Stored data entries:
|---|

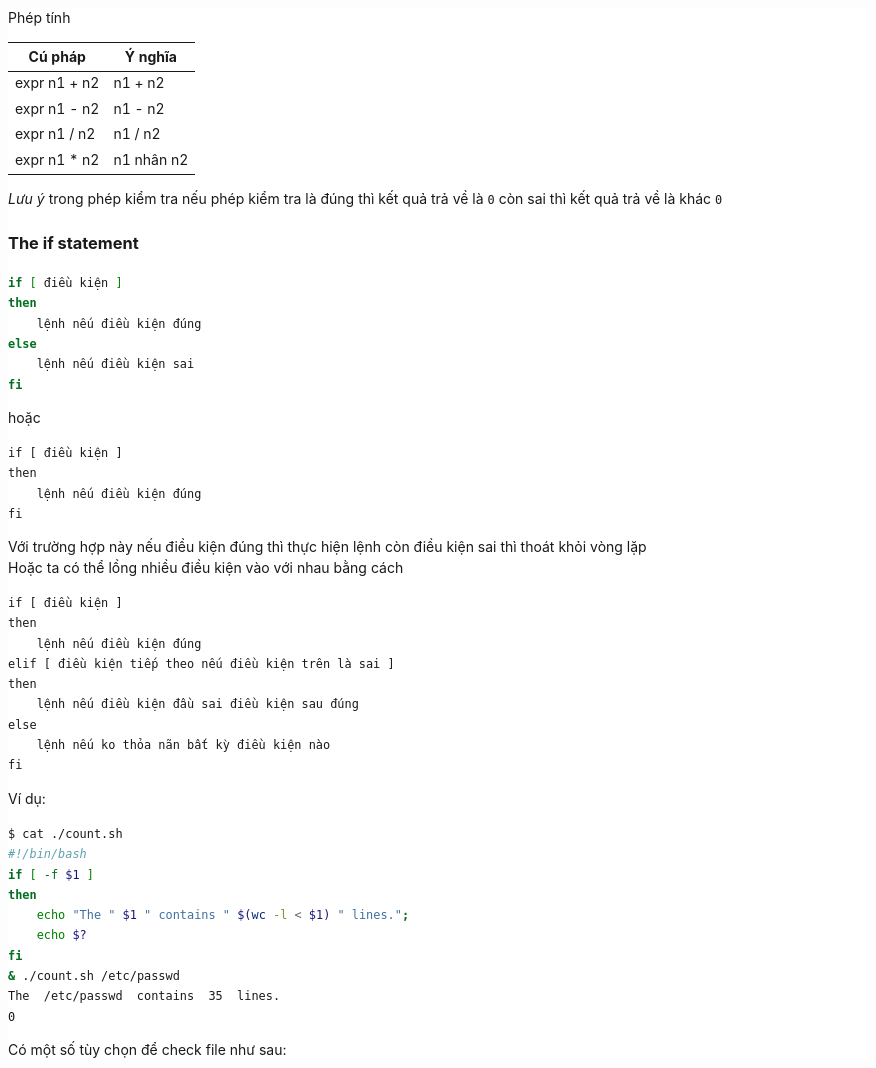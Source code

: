 Phép tính

| Cú pháp | Ý nghĩa |
| ----- | ------ |
| expr n1 + n2 | n1 + n2 |
| expr n1 - n2 | n1 - n2 |
| expr n1 / n2 | n1 / n2 |
| expr n1 \* n2 | n1 nhân n2 |

*Lưu ý* trong phép kiểm tra nếu phép kiểm tra là đúng thì kết quả trả về là `0` còn sai thì kết quả trả về là khác `0`
 
### The if statement
```sh
if [ điều kiện ]
then
    lệnh nếu điều kiện đúng
else
    lệnh nếu điều kiện sai
fi
```
hoặc
```
if [ điều kiện ]
then
    lệnh nếu điều kiện đúng
fi
```
Với trường hợp này nếu điều kiện đúng thì thực hiện lệnh còn điều kiện sai thì thoát khỏi vòng lặp</br>
Hoặc ta có thể lồng nhiều điều kiện vào với nhau bằng cách
```
if [ điều kiện ]
then
    lệnh nếu điều kiện đúng
elif [ điều kiện tiếp theo nếu điều kiện trên là sai ]
then
    lệnh nếu điều kiện đầu sai điều kiện sau đúng
else
    lệnh nếu ko thỏa nãn bất kỳ điều kiện nào
fi
```
Ví dụ:
```sh
$ cat ./count.sh
#!/bin/bash
if [ -f $1 ]
then
    echo "The " $1 " contains " $(wc -l < $1) " lines.";
    echo $?
fi
& ./count.sh /etc/passwd
The  /etc/passwd  contains  35  lines.
0
```
Có một số tùy chọn để check file như sau:
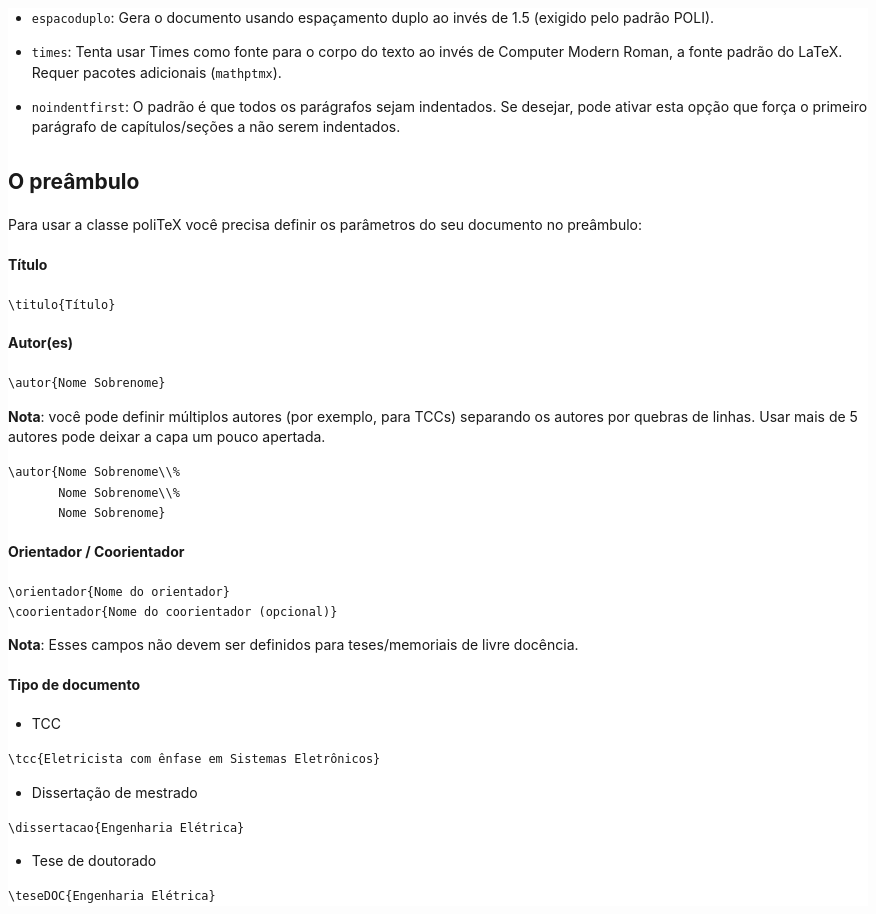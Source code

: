 - ```espacoduplo```: Gera o documento usando espaçamento duplo ao invés de 1.5 (exigido pelo padrão POLI).

- ```times```: Tenta usar Times como fonte para o corpo do texto ao invés de Computer Modern Roman, a fonte padrão do LaTeX. Requer pacotes adicionais (```mathptmx```).

- ```noindentfirst```: O padrão é que todos os parágrafos sejam indentados. Se desejar, pode ativar esta opção que força o primeiro parágrafo de capítulos/seções a não serem indentados.


O preâmbulo
-----------
Para usar a classe poliTeX você precisa definir os parâmetros do seu documento no preâmbulo:

#### Título

```
\titulo{Título}
```

#### Autor(es)

```
\autor{Nome Sobrenome}
```

**Nota**: você pode definir múltiplos autores (por exemplo, para TCCs) separando os autores por quebras de linhas. Usar mais de 5 autores pode deixar a capa um pouco apertada.

```
\autor{Nome Sobrenome\\%
       Nome Sobrenome\\%
       Nome Sobrenome}
```

#### Orientador / Coorientador

```
\orientador{Nome do orientador}
\coorientador{Nome do coorientador (opcional)}
```

**Nota**: Esses campos não devem ser definidos para teses/memoriais de livre docência.

#### Tipo de documento

- TCC

```
\tcc{Eletricista com ênfase em Sistemas Eletrônicos}
```

- Dissertação de mestrado

```
\dissertacao{Engenharia Elétrica}
```

- Tese de doutorado

```
\teseDOC{Engenharia Elétrica}
```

|---|

## Assigned task:
Omitting the images, output each record precisely as written.

## Exercise output:
Source code

: Phép tính

| Cú pháp | Ý nghĩa |
| ----- | ------ |
| expr n1 + n2 | n1 + n2 |
| expr n1 - n2 | n1 - n2 |
| expr n1 / n2 | n1 / n2 |
| expr n1 \* n2 | n1 nhân n2 |

*Lưu ý* trong phép kiểm tra nếu phép kiểm tra là đúng thì kết quả trả về là `0` còn sai thì kết quả trả về là khác `0`
 
### The if statement
```sh
if [ điều kiện ]
then
    lệnh nếu điều kiện đúng
else
    lệnh nếu điều kiện sai
fi
```
hoặc
```
if [ điều kiện ]
then
    lệnh nếu điều kiện đúng
fi
```
Với trường hợp này nếu điều kiện đúng thì thực hiện lệnh còn điều kiện sai thì thoát khỏi vòng lặp</br>
Hoặc ta có thể lồng nhiều điều kiện vào với nhau bằng cách
```
if [ điều kiện ]
then
    lệnh nếu điều kiện đúng
elif [ điều kiện tiếp theo nếu điều kiện trên là sai ]
then
    lệnh nếu điều kiện đầu sai điều kiện sau đúng
else
    lệnh nếu ko thỏa nãn bất kỳ điều kiện nào
fi
```
Ví dụ:
```sh
$ cat ./count.sh
#!/bin/bash
if [ -f $1 ]
then
    echo "The " $1 " contains " $(wc -l < $1) " lines.";
    echo $?
fi
& ./count.sh /etc/passwd
The  /etc/passwd  contains  35  lines.
0
```
Có một số tùy chọn để check file như sau:
Source code

: - ```espacoduplo```: Gera o documento usando espaçamento duplo ao invés de 1.5 (exigido pelo padrão POLI).

- ```times```: Tenta usar Times como fonte para o corpo do texto ao invés de Computer Modern Roman, a fonte padrão do LaTeX. Requer pacotes adicionais (```mathptmx```).

- ```noindentfirst```: O padrão é que todos os parágrafos sejam indentados. Se desejar, pode ativar esta opção que força o primeiro parágrafo de capítulos/seções a não serem indentados.


O preâmbulo
-----------
Para usar a classe poliTeX você precisa definir os parâmetros do seu documento no preâmbulo:

#### Título

```
\titulo{Título}
```

#### Autor(es)

```
\autor{Nome Sobrenome}
```

**Nota**: você pode definir múltiplos autores (por exemplo, para TCCs) separando os autores por quebras de linhas. Usar mais de 5 autores pode deixar a capa um pouco apertada.

```
\autor{Nome Sobrenome\\%
       Nome Sobrenome\\%
       Nome Sobrenome}
```

#### Orientador / Coorientador

```
\orientador{Nome do orientador}
\coorientador{Nome do coorientador (opcional)}
```

**Nota**: Esses campos não devem ser definidos para teses/memoriais de livre docência.

#### Tipo de documento

- TCC

```
\tcc{Eletricista com ênfase em Sistemas Eletrônicos}
```

- Dissertação de mestrado

```
\dissertacao{Engenharia Elétrica}
```

- Tese de doutorado

```
\teseDOC{Engenharia Elétrica}
```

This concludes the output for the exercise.